EXERCISE GOAL ▸ Exact duplicates of the lines from the top of the data through the line containing "- [Linux (x64)](https://transfer.sh/jDeNPKpYKq/Linux_x64.zip)" are needed, with every picture left out.

ENTRIES SHOWN ▸
——————————
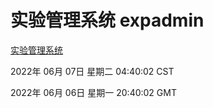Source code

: # 实验管理系统 expadmin
[实验管理系统](http://59.174.27.195:56808/expadmin-782313d2-e1b1-4ea7-932e-3a55e6a1a4d0/)

2022年 06月 07日 星期二 04:40:02 CST

2022年 06月 06日 星期一 20:40:02 GMT
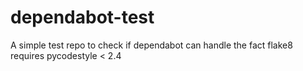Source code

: # dependabot-test
A simple test repo to check if dependabot can handle the fact
flake8 requires pycodestyle < 2.4
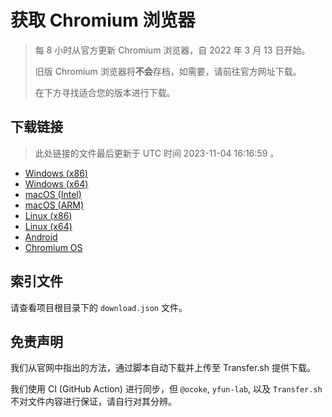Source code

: # 获取 Chromium 浏览器

> 每 8 小时从官方更新 Chromium 浏览器，自 2022 年 3 月 13 日开始。
> 
> 旧版 Chromium 浏览器将**不会**存档，如需要，请前往官方网址下载。
>
> 在下方寻找适合您的版本进行下载。

## 下载链接

> 此处链接的文件最后更新于 UTC 时间 2023-11-04 16:16:59
。

- [Windows (x86)](https://transfer.sh/CXDj6AIDdG/Win.zip)
- [Windows (x64)](https://transfer.sh/wNDfMRhkdr/Win_x64.zip)
- [macOS (Intel)](https://transfer.sh/WqibI0nJXU/Mac.zip)
- [macOS (ARM)](https://transfer.sh/RRDBaNTsvF/Mac_Arm.zip)
- [Linux (x86)](https://transfer.sh/JruLjUU0t0/Linux.zip)
- [Linux (x64)](https://transfer.sh/jDeNPKpYKq/Linux_x64.zip)
- [Android](https://transfer.sh/RKvvy6pTDa/Android.zip)
- [Chromium OS](https://transfer.sh/ci2XTYQuiY/Linux_ChromiumOS_Full.zip)

## 索引文件

请查看项目根目录下的 `download.json` 文件。

## 免责声明

我们从官网中指出的方法，通过脚本自动下载并上传至 Transfer.sh 提供下载。

我们使用 CI (GitHub Action) 进行同步，但 `@ocoke`, `yfun-lab`, 以及 `Transfer.sh` 不对文件内容进行保证，请自行对其分辨。
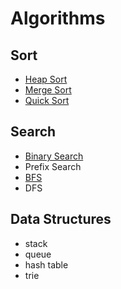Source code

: # Algorithms

## Sort
- [Heap Sort](sort/heapsort.md)
- [Merge Sort](sort/mergesort.md)
- [Quick Sort](sort/quicksort.md)

## Search
- [Binary Search](search/binary-search.md)
- Prefix Search
- [BFS](search/breath-first-search.md)
- DFS

## Data Structures
- stack
- queue
- hash table
- trie
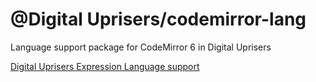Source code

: # @Digital Uprisers/codemirror-lang

Language support package for CodeMirror 6 in Digital Uprisers

[Digital Uprisers Expression Language support](./src/expressions/README.md)
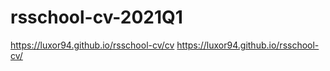 # rsschool-cv-2021Q1
https://luxor94.github.io/rsschool-cv/cv
https://luxor94.github.io/rsschool-cv/
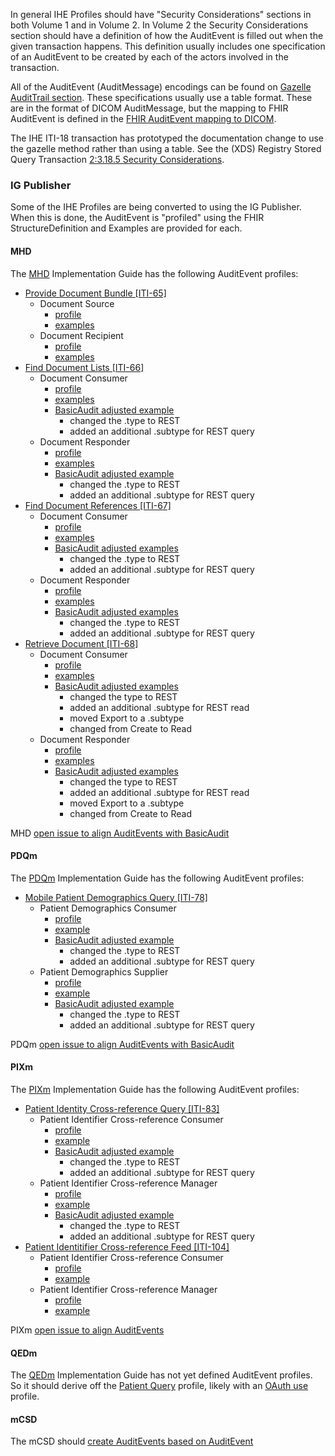 

In general IHE Profiles should have "Security Considerations" sections in both Volume 1 and in Volume 2. In Volume 2 the Security Considerations section should have a definition of how the AuditEvent is filled out when the given transaction happens. This definition usually includes one specification of an AuditEvent to be created by each of the actors involved in the transaction.

All of the AuditEvent (AuditMessage) encodings can be found on [Gazelle AuditTrail section](https://gazelle.ihe.net/gss/audit-messages/list.seam;jsessionid=O8kPo08QmPxFgrWZQbhfzfTr). These specifications usually use a table format. These are in the format of DICOM AuditMessage, but the mapping to FHIR AuditEvent is defined in the [FHIR AuditEvent mapping to DICOM](http://hl7.org/fhir/auditevent-mappings.html#dicom).

The IHE ITI-18 transaction has prototyped the documentation change to use the gazelle method rather than using a table. See the (XDS) Registry Stored Query Transaction [2:3.18.5 Security Considerations](https://profiles.ihe.net/ITI/TF/Volume2/ITI-18.html#3.18.5).

### IG Publisher

Some of the IHE Profiles are being converted to using the IG Publisher. When this is done, the AuditEvent is "profiled" using the FHIR StructureDefinition and Examples are provided for each.

#### MHD

The [MHD](https://profiles.ihe.net/ITI/MHD/index.html) Implementation Guide has the following AuditEvent profiles:
- [Provide Document Bundle \[ITI-65\]](https://profiles.ihe.net/ITI/MHD/ITI-65.html)
  - Document Source 
    - [profile](https://profiles.ihe.net/ITI/MHD/StructureDefinition-IHE.MHD.ProvideBundle.Audit.Source.html)
	- [examples](https://profiles.ihe.net/ITI/MHD/AuditEvent-ex-auditProvideBundle-source.html)
  - Document Recipient 
    - [profile](https://profiles.ihe.net/ITI/MHD/StructureDefinition-IHE.MHD.ProvideBundle.Audit.Recipient.html)
	- [examples](https://profiles.ihe.net/ITI/MHD/AuditEvent-ex-auditProvideBundle-recipient.html)
- [Find Document Lists \[ITI-66\]](https://profiles.ihe.net/ITI/MHD/ITI-66.html)
  - Document Consumer
    - [profile](https://profiles.ihe.net/ITI/MHD/StructureDefinition-IHE.MHD.FindDocumentLists.Audit.Consumer.html)
	- [examples](https://profiles.ihe.net/ITI/MHD/AuditEvent-ex-auditFindDocumentLists-consumer.html)
	- [BasicAudit adjusted example](AuditEvent-ex-auditFindDocumentLists-consumer.html)
	  - changed the .type to REST
	  - added an additional .subtype for REST query
  - Document Responder
    - [profile](https://profiles.ihe.net/ITI/MHD/StructureDefinition-IHE.MHD.FindDocumentLists.Audit.Responder.html)
	- [examples](https://profiles.ihe.net/ITI/MHD/AuditEvent-ex-auditFindDocumentLists-responder.html)
	- [BasicAudit adjusted example](AuditEvent-ex-auditFindDocumentLists-responder.html)
	  - changed the .type to REST
	  - added an additional .subtype for REST query
- [Find Document References \[ITI-67\]](https://profiles.ihe.net/ITI/MHD/ITI-67.html)
  - Document Consumer
    - [profile](https://profiles.ihe.net/ITI/MHD/StructureDefinition-IHE.MHD.FindDocumentReferences.Audit.Consumer.html)
	- [examples](https://profiles.ihe.net/ITI/MHD/AuditEvent-ex-auditFindDocumentReferences-consumer.html)
	- [BasicAudit adjusted examples](AuditEvent-ex-auditFindDocumentReferences-consumer.html)
	  - changed the .type to REST
	  - added an additional .subtype for REST query
  - Document Responder
    - [profile](https://profiles.ihe.net/ITI/MHD/StructureDefinition-IHE.MHD.FindDocumentReferences.Audit.Responder.html)
	- [examples](https://profiles.ihe.net/ITI/MHD/AuditEvent-ex-auditFindDocumentReferences-responder.html)
	- [BasicAudit adjusted examples](AuditEvent-ex-auditFindDocumentReferences-responder.html)
	  - changed the .type to REST
	  - added an additional .subtype for REST query
- [Retrieve Document \[ITI-68\]](https://profiles.ihe.net/ITI/MHD/ITI-68.html)  
  - Document Consumer
    - [profile](https://profiles.ihe.net/ITI/MHD/StructureDefinition-IHE.MHD.RetrieveDocument.Audit.Consumer.html)
	- [examples](https://profiles.ihe.net/ITI/MHD/AuditEvent-ex-auditRetrieveDocument-consumer.html)
	- [BasicAudit adjusted examples](AuditEvent-ex-auditRetrieveDocument-consumer.html)
	  - changed the type to REST
	  - added an additional .subtype for REST read
	  - moved Export to a .subtype
	  - changed from Create to Read
  - Document Responder
    - [profile](https://profiles.ihe.net/ITI/MHD/StructureDefinition-IHE.MHD.RetrieveDocument.Audit.Responder.html)
	- [examples](https://profiles.ihe.net/ITI/MHD/AuditEvent-ex-auditRetrieveDocument-responder.html)
	- [BasicAudit adjusted examples](AuditEvent-ex-auditRetrieveDocument-responder.html)
	  - changed the type to REST
	  - added an additional .subtype for REST read
	  - moved Export to a .subtype
	  - changed from Create to Read
	
MHD [open issue to align AuditEvents with BasicAudit](https://github.com/IHE/ITI.MHD/issues/133)	

#### PDQm

The [PDQm](https://profiles.ihe.net/ITI/PDQm/index.html) Implementation Guide has the following AuditEvent profiles:
- [Mobile Patient Demographics Query \[ITI-78\]](https://profiles.ihe.net/ITI/PDQm/ITI-78.html)
  - Patient Demographics Consumer
    - [profile](https://profiles.ihe.net/ITI/PDQm/StructureDefinition-IHE.PDQm.Query.Audit.Consumer.html)
    - [example](https://profiles.ihe.net/ITI/PDQm/AuditEvent-ex-auditPdqmQuery-consumer.html)
    - [BasicAudit adjusted example](AuditEvent-ex-auditPdqmQuery-consumer.html)
	  - changed the .type to REST
	  - added an additional .subtype for REST query  
  - Patient Demographics Supplier
    - [profile](https://profiles.ihe.net/ITI/PDQm/StructureDefinition-IHE.PDQm.Query.Audit.Supplier.html)
    - [example](https://profiles.ihe.net/ITI/PDQm/AuditEvent-ex-auditPdqmQuery-supplier.html)
    - [BasicAudit adjusted example](AuditEvent-ex-auditPdqmQuery-supplier.html)
	  - changed the .type to REST
	  - added an additional .subtype for REST query

PDQm [open issue to align AuditEvents with BasicAudit](https://github.com/IHE/ITI.PDQm/issues/84)
	  
#### PIXm

The [PIXm](https://profiles.ihe.net/ITI/PIXm/index.html) Implementation Guide has the following AuditEvent profiles:
- [Patient Identity Cross-reference Query \[ITI-83\]](https://profiles.ihe.net/ITI/PIXm/ITI-83.html)
  - Patient Identifier Cross-reference Consumer
    - [profile](https://profiles.ihe.net/ITI/PIXm/StructureDefinition-IHE.PIXm.Query.Audit.Consumer.html)
    - [example](https://profiles.ihe.net/ITI/PIXm/AuditEvent-ex-auditPixmQuery-consumer.html)
    - [BasicAudit adjusted example](AuditEvent-ex-auditPixmQuery-consumer.html)
	  - changed the .type to REST
	  - added an additional .subtype for REST query  
  - Patient Identifier Cross-reference Manager
    - [profile](https://profiles.ihe.net/StructureDefinition-IHE.PIXm.Query.Audit.Manager.html)
    - [example](https://profiles.ihe.net/ITI/PIXm/AuditEvent-ex-auditPixmQuery-manager.html)
    - [BasicAudit adjusted example](AuditEvent-ex-auditPixmQuery-manager.html)
	  - changed the .type to REST
	  - added an additional .subtype for REST query
- [Patient Identitifier Cross-reference Feed \[ITI-104\]](https://profiles.ihe.net/ITI/PIXm/ITI-104.html)
  - Patient Identifier Cross-reference Consumer
    - [profile](https://profiles.ihe.net/ITI/PIXm/StructureDefinition-IHE.PIXm.Feed.Audit.Source.html)
    - [example](https://profiles.ihe.net/ITI/PIXm/AuditEvent-ex-auditPixmFeed-source.html)
  - Patient Identifier Cross-reference Manager
    - [profile](https://profiles.ihe.net/StructureDefinition-IHE.PIXm.Feed.Audit.Manager.html)
    - [example](https://profiles.ihe.net/ITI/PIXm/AuditEvent-ex-auditPixmFeed-manager.html)

PIXm [open issue to align AuditEvents](https://github.com/IHE/ITI.PIXm/issues/116)

#### QEDm

The [QEDm](https://wiki.ihe.net/index.php?title=Query_for_Existing_Data_for_Mobile_(QEDm)) Implementation Guide has not yet defined AuditEvent profiles. So it should derive off the [Patient Query](StructureDefinition-IHE.BasicAudit.PatientQuery.html) profile, likely with an [OAuth use](StructureDefinition-IHE.BasicAudit.IUAaccessTokenUse.html) profile.

#### mCSD

The mCSD should [create AuditEvents based on AuditEvent](https://github.com/IHE/ITI.mCSD/issues/91)

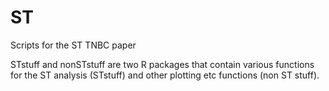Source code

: # ST
Scripts for the ST TNBC paper

STstuff and nonSTstuff are two R packages that contain various functions for the ST analysis (STstuff) and other plotting etc functions (non ST stuff).

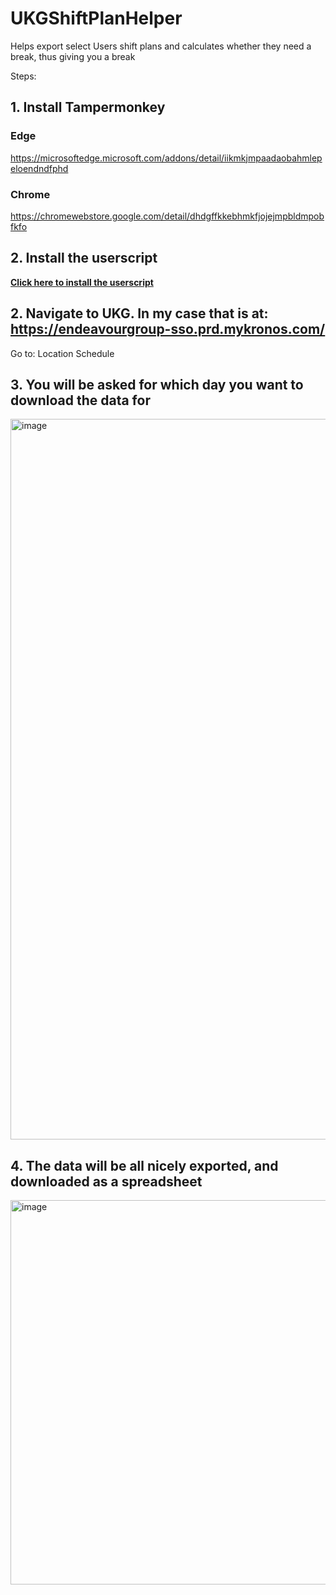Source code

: # UKGShiftPlanHelper
Helps export select Users shift plans and calculates whether they need a break, thus giving you a break

Steps:

## 1. Install Tampermonkey
### Edge
https://microsoftedge.microsoft.com/addons/detail/iikmkjmpaadaobahmlepeloendndfphd
### Chrome
https://chromewebstore.google.com/detail/dhdgffkkebhmkfjojejmpbldmpobfkfo
## 2. Install the userscript
**[Click here to install the userscript](https://github.com/dtyler04/UKGShiftPlanHelper/raw/b10c97c4ce4c233d909ca6f1f2e0e5fb560a0df7/UKGLocationSchedule.user.js)**
## 2. Navigate to UKG. In my case that is at: https://endeavourgroup-sso.prd.mykronos.com/
Go to: Location Schedule

## 3. You will be asked for which day you want to download the data for
<img width="1919" height="1153" alt="image" src="https://github.com/user-attachments/assets/f742659d-c494-4aba-a06d-f012115f6765" />

## 4. The data will be all nicely exported, and downloaded as a spreadsheet
<img width="529" height="615" alt="image" src="https://github.com/user-attachments/assets/226be434-01a0-4007-b0c4-ce969ade2f1f" />
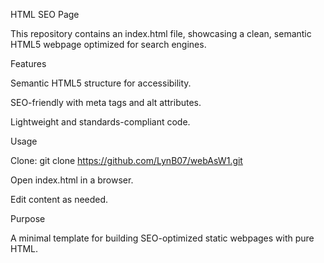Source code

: HTML SEO Page

This repository contains an index.html file, showcasing a clean, semantic HTML5 webpage optimized for search engines.

Features





Semantic HTML5 structure for accessibility.



SEO-friendly with meta tags and alt attributes.



Lightweight and standards-compliant code.

Usage





Clone: git clone https://github.com/LynB07/webAsW1.git



Open index.html in a browser.



Edit content as needed.

Purpose

A minimal template for building SEO-optimized static webpages with pure HTML.
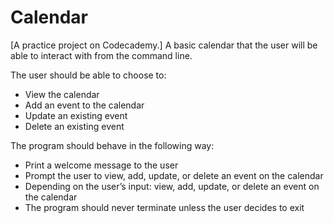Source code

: # Calendar
[A practice project on Codecademy.]
A basic calendar that the user will be able to interact with from the command line. 

The user should be able to choose to:  
- View the calendar 
- Add an event to the calendar 
- Update an existing event 
- Delete an existing event 

The program should behave in the following way:  
- Print a welcome message to the user
- Prompt the user to view, add, update, or delete an event on the calendar 
- Depending on the user’s input: view, add, update, or delete an event on the calendar 
- The program should never terminate unless the user decides to exit
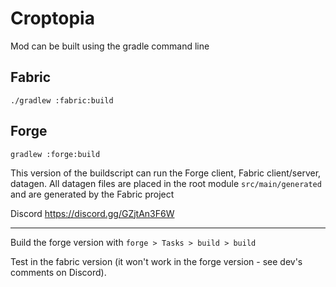# Croptopia
Mod can be built using the gradle command line

## Fabric
`./gradlew :fabric:build`
## Forge
`gradlew :forge:build`


This version of the buildscript can run the Forge client, Fabric client/server, datagen. 
All datagen files are placed in the root module `src/main/generated` and are generated by the Fabric project

Discord
https://discord.gg/GZjtAn3F6W

---

Build the forge version with `forge > Tasks > build > build`

Test in the fabric version (it won't work in the forge version - see dev's comments on Discord).
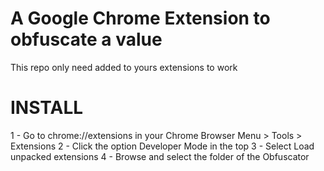 A Google Chrome Extension to obfuscate a value 
==

This repo only need added to yours extensions to work

INSTALL
==

1 - Go to chrome://extensions in your Chrome Browser
	Menu > Tools > Extensions
2 - Click the option Developer Mode in the top
3 - Select Load unpacked extensions
4 - Browse and select the folder of the Obfuscator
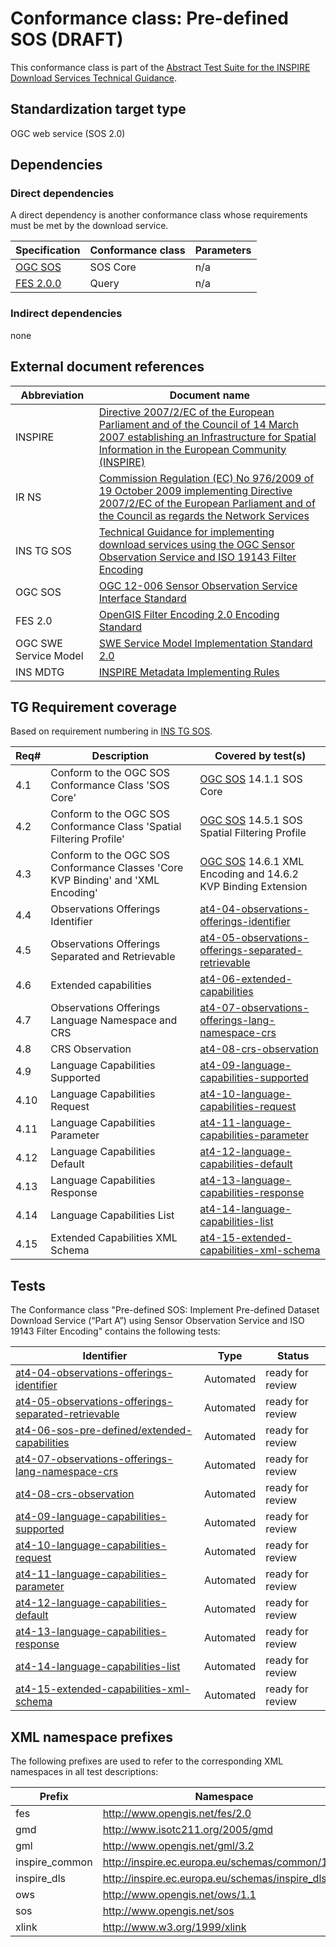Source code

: # Conformance class: Pre-defined SOS (DRAFT)

This conformance class is part of the [Abstract Test Suite for the INSPIRE Download Services Technical Guidance](http://inspire.ec.europa.eu/id/ats/download-service/3.1).

## Standardization target type

OGC web service (SOS 2.0)

## Dependencies

### Direct dependencies

A direct dependency is another conformance class whose requirements must be met by the download service.

| Specification | Conformance class | Parameters | 
| ------------- | ----------------- | ---------- |
| [OGC SOS](#ref_OGC_SOS) | SOS Core | n/a |
| [FES 2.0.0](#ref_FES) | Query | n/a |

### Indirect dependencies

none
 
## External document references

| Abbreviation | Document name                       |
| ------------ | ----------------------------------- |
| INSPIRE <a name="ref_INSPIRE"></a> | [Directive 2007/2/EC of the European Parliament and of the Council of 14 March 2007 establishing an Infrastructure for Spatial Information in the European Community (INSPIRE)](http://eur-lex.europa.eu/legal-content/EN/TXT/PDF/?uri=CELEX:32007L0002&from=EN) |
| IR NS <a name="ref_IR_NS"></a>   | [Commission Regulation (EC) No 976/2009 of 19 October 2009 implementing Directive 2007/2/EC of the European Parliament and of the Council as regards the Network Services](http://eur-lex.europa.eu/legal-content/EN/TXT/PDF/?uri=CELEX:32009R0976&from=EN) |
| INS TG SOS <a name="ref_INS_TG_SOS"></a>   | [Technical Guidance for implementing download services using the OGC Sensor Observation Service and ISO 19143 Filter Encoding](http://inspire.ec.europa.eu/id/document/tg/download-sos/1.0) |
| OGC SOS <a name="ref_OGC_SOS"></a> | [OGC 12-006 Sensor Observation Service Interface Standard](https://portal.opengeospatial.org/files/?artifact_id=47599) |
| FES 2.0 <a name="ref_FES"></a> | [OpenGIS Filter Encoding 2.0 Encoding Standard](http://portal.opengeospatial.org/files/?artifact_id=39968) |
| OGC SWE Service Model | [SWE Service Model Implementation Standard 2.0](http://portal.opengeospatial.org/files/?artifact_id=38476) |
| INS MDTG | [INSPIRE Metadata Implementing Rules](http://inspire.ec.europa.eu/documents/Metadata/MD_IR_and_ISO_20131029.pdf) |

## TG Requirement coverage

Based on requirement numbering in [INS TG SOS](#ref_INS_TG_SOS).

| Req#   | Description                          | Covered by test(s)                 |
| ------ | ------------------------------------ | ---------------------------------- |
| 4.1    | Conform to the OGC SOS Conformance Class 'SOS Core'| [OGC SOS](#ref_OGC_SOS) 14.1.1 SOS Core
| 4.2    | Conform to the OGC SOS Conformance Class 'Spatial Filtering Profile'| [OGC SOS](#ref_OGC_SOS) 14.5.1 SOS Spatial Filtering Profile 
| 4.3    | Conform to the OGC SOS Conformance Classes 'Core KVP Binding' and 'XML Encoding'| [OGC SOS](#ref_OGC_SOS) 14.6.1 XML Encoding and 14.6.2 KVP Binding Extension
| 4.4    | Observations Offerings Identifier | [at4-04-observations-offerings-identifier](./at4-04-observations-offerings-identifier.md)
| 4.5    | Observations Offerings Separated and Retrievable | [at4-05-observations-offerings-separated-retrievable](./at4-05-observations-offerings-separated-retrievable.md)
| 4.6    | Extended capabilities | [at4-06-extended-capabilities](./at4-06-extended-capabilities.md)
| 4.7    | Observations Offerings Language Namespace and CRS | [at4-07-observations-offerings-lang-namespace-crs](./at4-07-observations-offerings-lang-namespace-crs.md)
| 4.8    | CRS Observation | [at4-08-crs-observation](./at4-08-crs-observation.md)
| 4.9    | Language Capabilities Supported | [at4-09-language-capabilities-supported](./at4-09-language-capabilities-supported.md)
| 4.10   | Language Capabilities Request | [at4-10-language-capabilities-request](./at4-10-language-capabilities-request.md)
| 4.11   | Language Capabilities Parameter | [at4-11-language-capabilities-parameter](./at4-11-language-capabilities-parameter.md)
| 4.12   | Language Capabilities Default | [at4-12-language-capabilities-default](./at4-12-language-capabilities-default.md)
| 4.13   | Language Capabilities Response | [at4-13-language-capabilities-response](./at4-13-language-capabilities-response.md)
| 4.14   | Language Capabilities List | [at4-14-language-capabilities-list](./at4-14-language-capabilities-list.md)
| 4.15   | Extended Capabilities XML Schema | [at4-15-extended-capabilities-xml-schema](./at4-15-extended-capabilities-xml-schema.md)

## Tests
The Conformance class "Pre-defined SOS: Implement Pre-defined Dataset Download Service (“Part A”) using Sensor Observation Service and ISO 19143 Filter Encoding" contains the following tests:

| Identifier                                                        | Type   | Status   |
| ----------------------------------------------------------------- | -------- | -------- |
| [at4-04-observations-offerings-identifier](./at4-04-observations-offerings-identifier.md) | Automated | ready for review |
| [at4-05-observations-offerings-separated-retrievable](./at4-05-observations-offerings-separated-retrievable.md) | Automated | ready for review |
| [at4-06-sos-pre-defined/extended-capabilities](./at4-06-sos-pre-defined/extended-capabilities.md) | Automated | ready for review |
| [at4-07-observations-offerings-lang-namespace-crs](./at4-07-observations-offerings-lang-namespace-crs.md) | Automated | ready for review |
| [at4-08-crs-observation](./at4-08-crs-observation.md) | Automated | ready for review |
| [at4-09-language-capabilities-supported](./at4-09-language-capabilities-supported.md) | Automated | ready for review |
| [at4-10-language-capabilities-request](./at4-10-language-capabilities-request.md) | Automated | ready for review |
| [at4-11-language-capabilities-parameter](./at4-11-language-capabilities-parameter.md) | Automated | ready for review |
| [at4-12-language-capabilities-default](./at4-12-language-capabilities-default.md) | Automated | ready for review |
| [at4-13-language-capabilities-response](./at4-13-language-capabilities-response.md) | Automated | ready for review |
| [at4-14-language-capabilities-list](./at4-14-language-capabilities-list.md) | Automated | ready for review |
| [at4-15-extended-capabilities-xml-schema](./at4-15-extended-capabilities-xml-schema.md) | Automated | ready for review |

## XML namespace prefixes <a name="namespaces"></a>

The following prefixes are used to refer to the corresponding XML namespaces in all test descriptions:

Prefix         | Namespace
-------------- | -------------------------------------------------
fes            | http://www.opengis.net/fes/2.0
gmd            | http://www.isotc211.org/2005/gmd
gml            | http://www.opengis.net/gml/3.2
inspire\_common| http://inspire.ec.europa.eu/schemas/common/1.0
inspire\_dls   | http://inspire.ec.europa.eu/schemas/inspire_dls/1.0
ows            | http://www.opengis.net/ows/1.1
sos            | http://www.opengis.net/sos
xlink          | http://www.w3.org/1999/xlink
——————————
EXPECTED ANSWER ▸
Source code

: # 实验管理系统 expadmin
[实验管理系统](http://59.174.27.195:56808/expadmin-782313d2-e1b1-4ea7-932e-3a55e6a1a4d0/)

2022年 06月 07日 星期二 04:40:02 CST

2022年 06月 06日 星期一 20:40:02 GMT
Source code

: # dependabot-test
A simple test repo to check if dependabot can handle the fact
flake8 requires pycodestyle < 2.4
Source code

: # 获取 Chromium 浏览器

> 每 8 小时从官方更新 Chromium 浏览器，自 2022 年 3 月 13 日开始。
> 
> 旧版 Chromium 浏览器将**不会**存档，如需要，请前往官方网址下载。
>
> 在下方寻找适合您的版本进行下载。

## 下载链接

> 此处链接的文件最后更新于 UTC 时间 2023-11-04 16:16:59
。

- [Windows (x86)](https://transfer.sh/CXDj6AIDdG/Win.zip)
- [Windows (x64)](https://transfer.sh/wNDfMRhkdr/Win_x64.zip)
- [macOS (Intel)](https://transfer.sh/WqibI0nJXU/Mac.zip)
- [macOS (ARM)](https://transfer.sh/RRDBaNTsvF/Mac_Arm.zip)
- [Linux (x86)](https://transfer.sh/JruLjUU0t0/Linux.zip)
- [Linux (x64)](https://transfer.sh/jDeNPKpYKq/Linux_x64.zip)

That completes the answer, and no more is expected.